When a planet forms, it gains mass by accumulating smaller bodies like planetesimals. These bodies fall into the planet’s gravitational field and release energy, which is converted into heat. If we assume that this heat is retained, we can estimate the initial temperature of the planet.

Assume the planet has:

• Radius $R_p$
• Constant density $\rho$
• Mass $M$

The volume of a sphere is $V = \frac{4}{3} \pi R_p^3$, so the total mass of the planet is:

$$ M = \frac{4}{3} \pi R_p^3 \rho \tag{1} $$

As mass is added gradually, the energy released during the accretion of a shell of mass $\delta M$ at radius $r$ is due to gravitational potential energy. The gravitational potential energy per unit mass at radius $r$ is:

$$ U(r) = -\frac{G M(r)}{r} $$

where $M(r)$ is the mass already assembled within radius $r$. Since the density is constant:

$$ M(r) = \frac{4}{3} \pi r^3 \rho \tag{2} $$

An infinitesimal shell at radius $r$ with thickness $dr$ has mass:

$$ dM = 4 \pi r^2 \rho \, dr \tag{3} $$

So the gravitational energy released when this shell falls onto the growing planet is:

$$ dE = \frac{G M(r) \, dM}{r} = \frac{G \left( \frac{4}{3} \pi r^3 \rho \right) \left( 4 \pi r^2 \rho \, dr \right)}{r} \tag{4} $$

Simplifying:

$$ dE = \frac{G \cdot \frac{4}{3} \pi r^3 \rho \cdot 4 \pi r^2 \rho}{r} \, dr = \frac{16}{3} \pi^2 G \rho^2 r^4 \, dr \tag{5} $$

Now integrate this from $r = 0$ to $r = R_p$ to get the total gravitational energy released during the planet’s formation:

$$ E = \int_0^{R_p} \frac{16}{3} \pi^2 G \rho^2 r^4 \, dr \tag{6} $$

This is a straightforward integral:

$$ \int_0^{R_p} r^4 \, dr = \frac{R_p^5}{5} $$

Therefore:

$$ E = \frac{16}{3} \pi^2 G \rho^2 \cdot \frac{R_p^5}{5} = \frac{16}{15} \pi^2 G \rho^2 R_p^5 \tag{7} $$

This is the total energy released and assumed to be converted entirely into heat.
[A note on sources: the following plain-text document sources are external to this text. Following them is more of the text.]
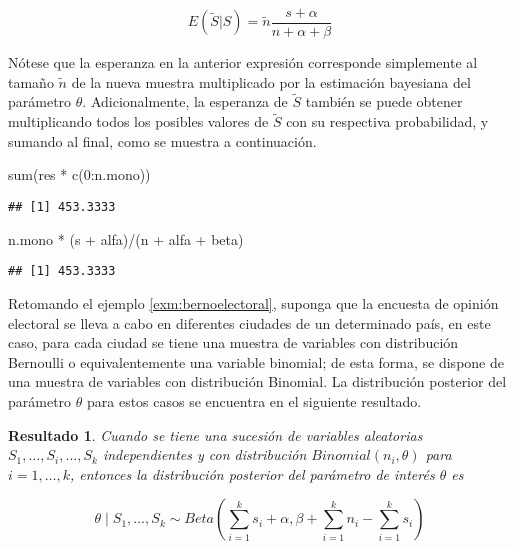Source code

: \documentclass[
  spanish,
]{book}
\newenvironment{Shaded}{\begin{snugshade}}{\end{snugshade}}
\newcommand{\DecValTok}[1]{\textcolor[rgb]{0.00,0.00,0.81}{#1}}
\newcommand{\FunctionTok}[1]{\textcolor[rgb]{0.00,0.00,0.00}{#1}}
\newcommand{\NormalTok}[1]{#1}
\newcommand{\SpecialCharTok}[1]{\textcolor[rgb]{0.00,0.00,0.00}{#1}}
\newtheorem{proposition}{Resultado}[chapter]
\theoremstyle{definition}
\theoremstyle{definition}
\theoremstyle{definition}
\theoremstyle{definition}
\theoremstyle{remark}
\begin{document}
\begin{equation*}
E(\tilde{S}|S)=\tilde{n}\frac{s+\alpha}{n+\alpha+\beta}
\end{equation*}

Nótese que la esperanza en la anterior expresión corresponde simplemente
al tamaño \(\tilde{n}\) de la nueva muestra multiplicado por la
estimación bayesiana del parámetro \(\theta\). Adicionalmente, la
esperanza de \(\tilde{S}\) también se puede obtener multiplicando todos los
posibles valores de \(\tilde{S}\) con su respectiva probabilidad, y sumando
al final, como se muestra a continuación.

\begin{Shaded}
\begin{Highlighting}[]
\FunctionTok{sum}\NormalTok{(res }\SpecialCharTok{*} \FunctionTok{c}\NormalTok{(}\DecValTok{0}\SpecialCharTok{:}\NormalTok{n.mono)) }
\end{Highlighting}
\end{Shaded}

\begin{verbatim}
## [1] 453.3333
\end{verbatim}

\begin{Shaded}
\begin{Highlighting}[]
\NormalTok{n.mono }\SpecialCharTok{*}\NormalTok{ (s }\SpecialCharTok{+}\NormalTok{ alfa)}\SpecialCharTok{/}\NormalTok{(n }\SpecialCharTok{+}\NormalTok{ alfa }\SpecialCharTok{+}\NormalTok{ beta)}
\end{Highlighting}
\end{Shaded}

\begin{verbatim}
## [1] 453.3333
\end{verbatim}

Retomando el ejemplo \ref{exm:bernoelectoral}, suponga que la encuesta de opinión electoral
se lleva a cabo en diferentes ciudades de un determinado país, en este
caso, para cada ciudad se tiene una muestra de variables con
distribución Bernoulli o equivalentemente una variable binomial; de esta
forma, se dispone de una muestra de variables con distribución Binomial.
La distribución posterior del parámetro \(\theta\) para estos casos se
encuentra en el siguiente resultado.

\begin{proposition}
\protect\hypertarget{prp:postbinom}{}{\label{prp:postbinom} }Cuando se tiene una sucesión de variables aleatorias \(S_1,\ldots,S_i, \ldots,S_k\) independientes y con distribución \(Binomial(n_i,\theta)\) para \(i=1,\ldots,k\), entonces la distribución posterior del parámetro de interés \(\theta\) es

\begin{equation*}
\theta \mid S_1,\ldots,S_k \sim Beta\left(\sum_{i=1}^ks_i+\alpha,\beta+\sum_{i=1}^k n_i-\sum_{i=1}^k s_i\right)
\end{equation*}
\end{proposition}
\end{document}
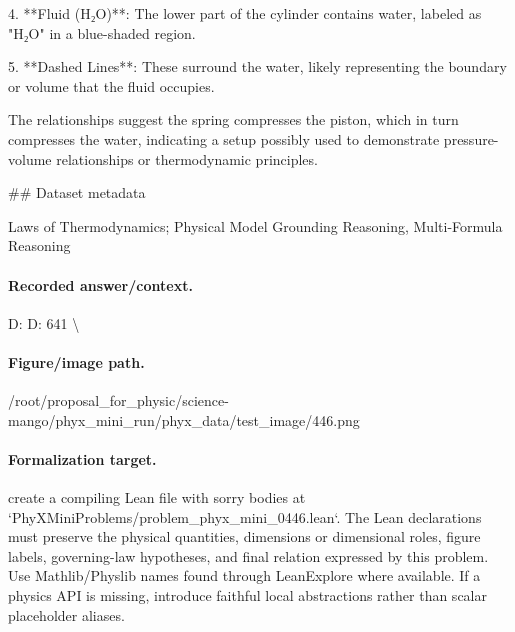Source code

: 4. **Fluid (H₂O)**: The lower part of the cylinder contains water, labeled as "H₂O" in a blue-shaded region.

5. **Dashed Lines**: These surround the water, likely representing the boundary or volume that the fluid occupies.

The relationships suggest the spring compresses the piston, which in turn compresses the water, indicating a setup possibly used to demonstrate pressure-volume relationships or thermodynamic principles.

\#\# Dataset metadata

Laws of Thermodynamics; Physical Model Grounding Reasoning, Multi-Formula Reasoning

\paragraph{Recorded answer/context.}
D: D: 641 \textbackslash{}

\paragraph{Figure/image path.}
/root/proposal\_for\_physic/science-mango/phyx\_mini\_run/phyx\_data/test\_image/446.png

\paragraph{Formalization target.}
create a compiling Lean file with sorry bodies at `PhyXMiniProblems/problem\_phyx\_mini\_0446.lean`. The Lean declarations must preserve the physical quantities, dimensions or dimensional roles, figure labels, governing-law hypotheses, and final relation expressed by this problem.
Use Mathlib/Physlib names found through LeanExplore where available. If a physics API is missing, introduce faithful local abstractions rather than scalar placeholder aliases.

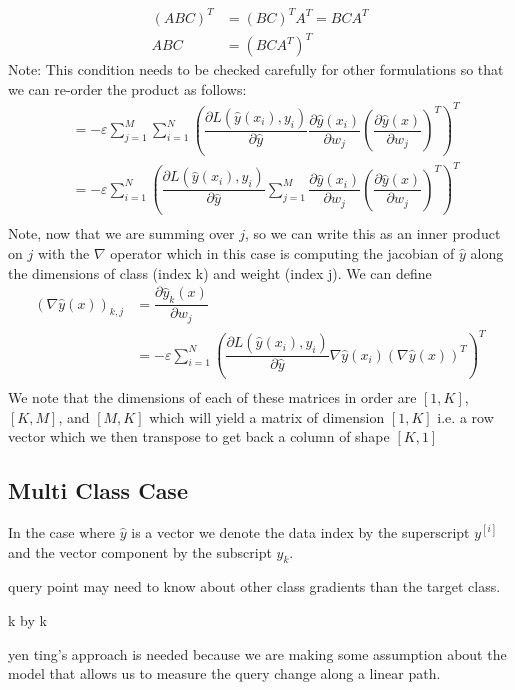 \begin{align}
    (ABC)^T &= (BC)^TA^T = BCA^T\\
    ABC &= (BCA^T)^T
\end{align}
Note: This condition needs to be checked carefully for other formulations so that we can re-order the product as follows:
\begin{align}
        &= -\varepsilon \sum_{j=1}^M  \sum_{i=1}^N \left(\dfrac{\partial L(\hat y(x_i), y_i)}{\partial \hat y} 
        \dfrac{\partial \hat y(x_i)}{\partial w_j} \left(\dfrac{\partial \hat y(x)}{\partial  w_j}\right)^T\right)^T
        \\
    &= -\varepsilon \sum_{i=1}^N \left(\dfrac{\partial L(\hat y(x_i), y_i)}{\partial \hat y} 
    \sum_{j=1}^M \dfrac{\partial \hat y(x_i)}{\partial w_j} \left(\dfrac{\partial \hat y(x)}{\partial w_j}\right)^T\right)^T\\        
\end{align}
Note, now that we are summing over $j$, so we can write this as an inner product on $j$ with the $\nabla$ operator which in this case is computing the jacobian of $\hat y$ along the dimensions of class (index k) and weight (index j). We can define 
\begin{align}
    (\nabla \hat y(x))_{k,j} &= \dfrac{\partial \hat y_{k}(x)}{\partial w_j}\\
    &= -\varepsilon \sum_{i=1}^N \left(\dfrac{\partial L(\hat y(x_i), y_i)}{\partial \hat y} 
     \nabla \hat y(x_i) (\nabla \hat y(x))^T\right)^T\\    
\end{align}
We note that the dimensions of each of these matrices in order are $[1,K]$, $[K,M]$, and $[M,K]$ which will yield a matrix of dimension $[1, K]$ i.e. a row vector which we then transpose to get back a column of shape $[K, 1]$

\subsection{Multi Class Case}


In the case where $\hat y$ is a vector we denote the data index by the superscript $y^{[i]}$ and the vector component by the subscript $y_k$.

query point may need to know about other class gradients than the target class. 

k by k

yen ting's approach is needed because we are making some assumption about the model that allows us to measure the query change along a linear path.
The total thermal energy needed to raise the temperature of the planet from 0 K to $T$ is:

$$ E = C_p M T \tag{8} $$

Where:

• $C_p$ is the specific heat capacity of the material (assumed uniform and constant)
• $M$ is the total mass from Equation (1)

Substitute Equation (1) into Equation (8):

$$ E = C_p \cdot \left( \frac{4}{3} \pi R_p^3 \rho \right) \cdot T = \frac{4}{3} \pi C_p \rho R_p^3 T \tag{9} $$

Set the gravitational energy (Equation 7) equal to the thermal energy (Equation 9):

$$ \frac{16}{15} \pi^2 G \rho^2 R_p^5 = \frac{4}{3} \pi C_p \rho R_p^3 T \tag{10} $$

Cancel out common factors:

• $\pi$ from both sides
• One power of $\rho$
• $R_p^3$

This leaves:

$$ \frac{16}{15} \pi G \rho R_p^2 = \frac{4}{3} C_p T \tag{11} $$

Multiply both sides by 3:

$$ \frac{48}{15} \pi G \rho R_p^2 = 4 C_p T \tag{12} $$

Simplify:

$$ \frac{16}{5} \pi G \rho R_p^2 = 4 C_p T \tag{13} $$

Now solve for $T$:

$$ T = \frac{16}{5} \cdot \frac{\pi G \rho R_p^2}{4 C_p} = \frac{4 \pi G \rho R_p^2}{5 C_p} \tag{14} $$

$$ T = \frac{4 \pi G \rho R_p^2}{5 C_p} \tag{15} $$

This equation estimates the average internal temperature a planet would reach if all gravitational energy during its formation were converted into heat and retained.

• The temperature increases with the square of the radius: larger planets get much hotter.
• It also increases with density and decreases with specific heat.
• In reality, some energy would be lost via radiation during accretion, so this gives an upper bound.